▸ **WHAT IS BEING ASKED**: From the entries below, retype only the lines from the one with "improvements (improved since then by Wengier)" through the one with "FluidSynth synthesizer (Tom", exactly as written.

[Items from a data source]

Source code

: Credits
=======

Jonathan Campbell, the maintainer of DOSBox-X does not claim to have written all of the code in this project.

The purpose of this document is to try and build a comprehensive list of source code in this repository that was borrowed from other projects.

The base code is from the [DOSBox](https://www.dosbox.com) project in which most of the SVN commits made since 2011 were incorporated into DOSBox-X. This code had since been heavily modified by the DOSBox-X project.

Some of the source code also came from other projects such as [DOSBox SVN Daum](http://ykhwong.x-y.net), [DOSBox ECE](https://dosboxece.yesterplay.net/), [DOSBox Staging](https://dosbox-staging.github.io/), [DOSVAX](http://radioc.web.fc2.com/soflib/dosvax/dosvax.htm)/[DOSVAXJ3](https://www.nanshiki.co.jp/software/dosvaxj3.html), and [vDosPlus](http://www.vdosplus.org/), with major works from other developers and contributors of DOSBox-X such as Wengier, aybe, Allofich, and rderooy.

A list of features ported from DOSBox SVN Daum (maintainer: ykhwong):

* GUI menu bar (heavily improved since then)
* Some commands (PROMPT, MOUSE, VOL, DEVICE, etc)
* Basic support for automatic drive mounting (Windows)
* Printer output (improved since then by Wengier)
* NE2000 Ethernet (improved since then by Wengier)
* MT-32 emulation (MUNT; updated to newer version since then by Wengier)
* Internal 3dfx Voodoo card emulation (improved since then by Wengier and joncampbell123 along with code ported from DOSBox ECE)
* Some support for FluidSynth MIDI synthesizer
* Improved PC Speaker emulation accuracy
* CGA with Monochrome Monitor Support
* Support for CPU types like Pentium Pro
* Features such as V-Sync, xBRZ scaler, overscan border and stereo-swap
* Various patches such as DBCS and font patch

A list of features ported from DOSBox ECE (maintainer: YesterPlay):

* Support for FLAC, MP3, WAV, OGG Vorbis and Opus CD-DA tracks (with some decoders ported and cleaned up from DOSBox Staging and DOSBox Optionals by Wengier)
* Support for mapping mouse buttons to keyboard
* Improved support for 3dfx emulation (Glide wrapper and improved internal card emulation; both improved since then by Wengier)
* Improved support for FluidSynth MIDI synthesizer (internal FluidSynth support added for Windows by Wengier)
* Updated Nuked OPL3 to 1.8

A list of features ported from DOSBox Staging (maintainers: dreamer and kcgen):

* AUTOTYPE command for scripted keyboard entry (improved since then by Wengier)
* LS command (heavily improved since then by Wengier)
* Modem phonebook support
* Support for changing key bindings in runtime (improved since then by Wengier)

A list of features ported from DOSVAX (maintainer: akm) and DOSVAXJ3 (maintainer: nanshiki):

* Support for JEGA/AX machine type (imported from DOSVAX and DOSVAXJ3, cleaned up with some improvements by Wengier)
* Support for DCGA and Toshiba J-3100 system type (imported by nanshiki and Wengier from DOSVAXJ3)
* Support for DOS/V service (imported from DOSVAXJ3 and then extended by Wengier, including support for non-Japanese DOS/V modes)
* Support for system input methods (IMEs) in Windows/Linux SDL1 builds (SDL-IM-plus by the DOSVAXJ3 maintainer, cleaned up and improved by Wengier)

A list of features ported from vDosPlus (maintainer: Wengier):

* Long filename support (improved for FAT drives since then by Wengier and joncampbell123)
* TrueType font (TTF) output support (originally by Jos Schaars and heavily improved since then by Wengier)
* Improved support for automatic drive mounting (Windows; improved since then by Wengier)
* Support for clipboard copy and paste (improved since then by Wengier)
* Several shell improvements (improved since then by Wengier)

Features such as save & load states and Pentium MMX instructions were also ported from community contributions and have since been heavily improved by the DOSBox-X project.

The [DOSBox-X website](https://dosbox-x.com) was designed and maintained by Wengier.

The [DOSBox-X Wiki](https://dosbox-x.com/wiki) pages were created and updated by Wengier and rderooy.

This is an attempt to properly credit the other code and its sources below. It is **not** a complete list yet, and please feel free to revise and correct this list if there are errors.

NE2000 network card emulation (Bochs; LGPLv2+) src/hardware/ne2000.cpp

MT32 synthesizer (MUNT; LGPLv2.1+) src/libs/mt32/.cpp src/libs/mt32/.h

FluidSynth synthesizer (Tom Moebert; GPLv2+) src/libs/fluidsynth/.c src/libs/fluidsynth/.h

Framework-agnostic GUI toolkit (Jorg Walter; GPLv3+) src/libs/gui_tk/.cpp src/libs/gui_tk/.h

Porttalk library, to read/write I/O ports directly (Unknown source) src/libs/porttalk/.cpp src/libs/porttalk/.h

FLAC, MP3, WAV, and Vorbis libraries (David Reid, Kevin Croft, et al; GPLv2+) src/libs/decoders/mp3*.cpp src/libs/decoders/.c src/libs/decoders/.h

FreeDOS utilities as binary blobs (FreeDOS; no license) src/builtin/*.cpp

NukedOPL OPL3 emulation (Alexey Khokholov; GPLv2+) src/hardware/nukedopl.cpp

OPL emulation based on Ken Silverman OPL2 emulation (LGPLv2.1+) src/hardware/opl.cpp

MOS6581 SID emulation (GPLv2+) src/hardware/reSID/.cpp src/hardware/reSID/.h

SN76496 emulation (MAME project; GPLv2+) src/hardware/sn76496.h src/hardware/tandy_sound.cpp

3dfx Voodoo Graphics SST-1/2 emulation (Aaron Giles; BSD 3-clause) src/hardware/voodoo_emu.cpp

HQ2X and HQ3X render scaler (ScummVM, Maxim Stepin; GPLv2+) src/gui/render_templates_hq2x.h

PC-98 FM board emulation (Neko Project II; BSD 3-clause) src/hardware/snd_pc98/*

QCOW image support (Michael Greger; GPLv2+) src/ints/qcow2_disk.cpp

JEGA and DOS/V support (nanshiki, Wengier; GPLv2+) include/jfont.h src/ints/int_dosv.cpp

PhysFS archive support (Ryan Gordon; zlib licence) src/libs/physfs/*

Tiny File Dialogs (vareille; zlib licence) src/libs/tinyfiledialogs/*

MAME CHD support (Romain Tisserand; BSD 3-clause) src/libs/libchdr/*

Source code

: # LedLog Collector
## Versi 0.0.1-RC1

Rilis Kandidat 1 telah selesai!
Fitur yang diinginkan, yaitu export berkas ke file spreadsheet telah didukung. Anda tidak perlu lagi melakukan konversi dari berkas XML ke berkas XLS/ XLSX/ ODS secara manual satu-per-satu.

▸ **RESPONSE AREA**:
* Several shell improvements (improved since then by Wengier)

Features such as save & load states and Pentium MMX instructions were also ported from community contributions and have since been heavily improved by the DOSBox-X project.

The [DOSBox-X website](https://dosbox-x.com) was designed and maintained by Wengier.

The [DOSBox-X Wiki](https://dosbox-x.com/wiki) pages were created and updated by Wengier and rderooy.

This is an attempt to properly credit the other code and its sources below. It is **not** a complete list yet, and please feel free to revise and correct this list if there are errors.

NE2000 network card emulation (Bochs; LGPLv2+) src/hardware/ne2000.cpp

MT32 synthesizer (MUNT; LGPLv2.1+) src/libs/mt32/.cpp src/libs/mt32/.h

FluidSynth synthesizer (Tom Moebert; GPLv2+) src/libs/fluidsynth/.c src/libs/fluidsynth/.h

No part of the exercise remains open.